Throughout the entire weekend, Pizzeria Regina will be at the open air piazza selling pizza, Stella Artois, and of course, vino, produced by The Naked Grape. This year’s festival also features a tasting tent and culinary stage sponsored by Filippo Berio Olive Oil and New England Center for Arts and Technology. While at the tasting tent, you can try several varieties of Filippo Berio olive oil using Parziale Bakery’s freshly baked bread and learn useful olive oil tricks and tips. And if you like cooking just as much as you like eating, don’t miss the culinary stage, where local chefs will be showcasing their best Italian dishes. Demonstrations and tastings will run throughout the entire weekend, so whether you attend on Saturday, Sunday, or both, you won’t miss out on any of the culinary spectacle.

Amidst this gastronomical playground, there will be live music, masses, processions, dancing, carnival games, confetti, and of course, a giant statue of Saint Anthony covered with paper streamers by the time Sunday night rolls around.

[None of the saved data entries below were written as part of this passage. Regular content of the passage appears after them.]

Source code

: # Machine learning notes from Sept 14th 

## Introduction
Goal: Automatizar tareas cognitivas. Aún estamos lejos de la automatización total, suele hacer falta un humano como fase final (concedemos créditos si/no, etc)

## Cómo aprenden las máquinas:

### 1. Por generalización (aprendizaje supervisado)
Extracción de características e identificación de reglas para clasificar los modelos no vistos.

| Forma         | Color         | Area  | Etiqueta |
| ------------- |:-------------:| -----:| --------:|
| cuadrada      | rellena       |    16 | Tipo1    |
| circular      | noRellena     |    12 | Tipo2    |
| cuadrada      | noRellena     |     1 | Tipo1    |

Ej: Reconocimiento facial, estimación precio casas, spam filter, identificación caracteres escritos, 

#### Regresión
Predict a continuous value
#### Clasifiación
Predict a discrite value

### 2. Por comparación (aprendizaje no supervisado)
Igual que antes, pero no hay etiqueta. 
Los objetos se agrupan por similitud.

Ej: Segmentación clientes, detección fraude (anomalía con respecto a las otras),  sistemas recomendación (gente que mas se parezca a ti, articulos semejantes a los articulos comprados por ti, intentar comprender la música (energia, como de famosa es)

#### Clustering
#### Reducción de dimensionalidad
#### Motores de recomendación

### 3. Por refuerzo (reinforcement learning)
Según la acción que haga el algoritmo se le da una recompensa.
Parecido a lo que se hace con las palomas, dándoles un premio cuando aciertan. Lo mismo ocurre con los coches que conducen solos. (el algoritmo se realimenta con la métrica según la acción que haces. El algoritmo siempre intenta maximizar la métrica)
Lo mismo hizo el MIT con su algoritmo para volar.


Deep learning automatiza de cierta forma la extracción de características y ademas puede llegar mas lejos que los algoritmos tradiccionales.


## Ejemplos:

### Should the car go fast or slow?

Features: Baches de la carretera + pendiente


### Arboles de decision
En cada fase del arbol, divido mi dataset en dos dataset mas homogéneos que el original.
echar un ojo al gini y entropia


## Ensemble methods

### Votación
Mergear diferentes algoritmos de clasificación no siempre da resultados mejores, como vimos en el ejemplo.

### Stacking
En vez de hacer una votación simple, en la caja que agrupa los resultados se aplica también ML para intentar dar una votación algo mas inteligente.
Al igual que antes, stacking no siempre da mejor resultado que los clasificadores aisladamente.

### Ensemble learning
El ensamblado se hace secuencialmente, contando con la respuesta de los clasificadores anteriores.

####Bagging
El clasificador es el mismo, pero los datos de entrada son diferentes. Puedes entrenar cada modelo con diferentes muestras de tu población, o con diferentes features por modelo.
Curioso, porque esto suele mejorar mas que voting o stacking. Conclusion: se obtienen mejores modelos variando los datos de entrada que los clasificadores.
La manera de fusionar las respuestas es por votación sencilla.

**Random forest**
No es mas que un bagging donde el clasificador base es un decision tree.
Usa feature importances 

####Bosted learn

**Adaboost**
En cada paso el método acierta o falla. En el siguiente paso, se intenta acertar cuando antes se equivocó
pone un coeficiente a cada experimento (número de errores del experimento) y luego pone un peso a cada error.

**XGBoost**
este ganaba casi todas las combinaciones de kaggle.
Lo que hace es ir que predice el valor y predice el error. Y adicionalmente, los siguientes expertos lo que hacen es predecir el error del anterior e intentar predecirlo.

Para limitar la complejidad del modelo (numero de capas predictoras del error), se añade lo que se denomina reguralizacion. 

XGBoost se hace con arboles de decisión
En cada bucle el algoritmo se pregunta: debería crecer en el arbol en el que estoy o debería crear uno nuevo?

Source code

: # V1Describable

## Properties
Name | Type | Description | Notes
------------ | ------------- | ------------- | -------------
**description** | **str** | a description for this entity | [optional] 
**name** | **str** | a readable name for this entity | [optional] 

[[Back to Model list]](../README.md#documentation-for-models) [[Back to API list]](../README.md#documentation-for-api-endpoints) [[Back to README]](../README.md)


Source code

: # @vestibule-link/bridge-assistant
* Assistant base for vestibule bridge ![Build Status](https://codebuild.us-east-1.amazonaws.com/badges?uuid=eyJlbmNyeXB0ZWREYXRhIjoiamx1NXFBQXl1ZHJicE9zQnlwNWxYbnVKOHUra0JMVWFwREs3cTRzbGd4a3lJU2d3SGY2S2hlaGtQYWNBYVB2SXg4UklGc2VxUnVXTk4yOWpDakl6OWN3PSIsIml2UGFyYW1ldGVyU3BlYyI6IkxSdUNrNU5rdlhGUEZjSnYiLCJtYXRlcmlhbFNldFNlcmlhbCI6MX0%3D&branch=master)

And there’s more. The party and religious devotion continue onto Monday September 1st , with the celebration of Saint Lucy, complete with celebration and music throughout the day and a nighttime feast. If you didn’t have room for a sfogliatelle (also called a lobster tail) or arancini the first two days, you have one more chance to fill yourself up with Italian deliciousness.

In summary, these back-to-back saint feasts offer great food, a lively atmosphere, and a perfect opportunity to use that Italian accent you have been working on.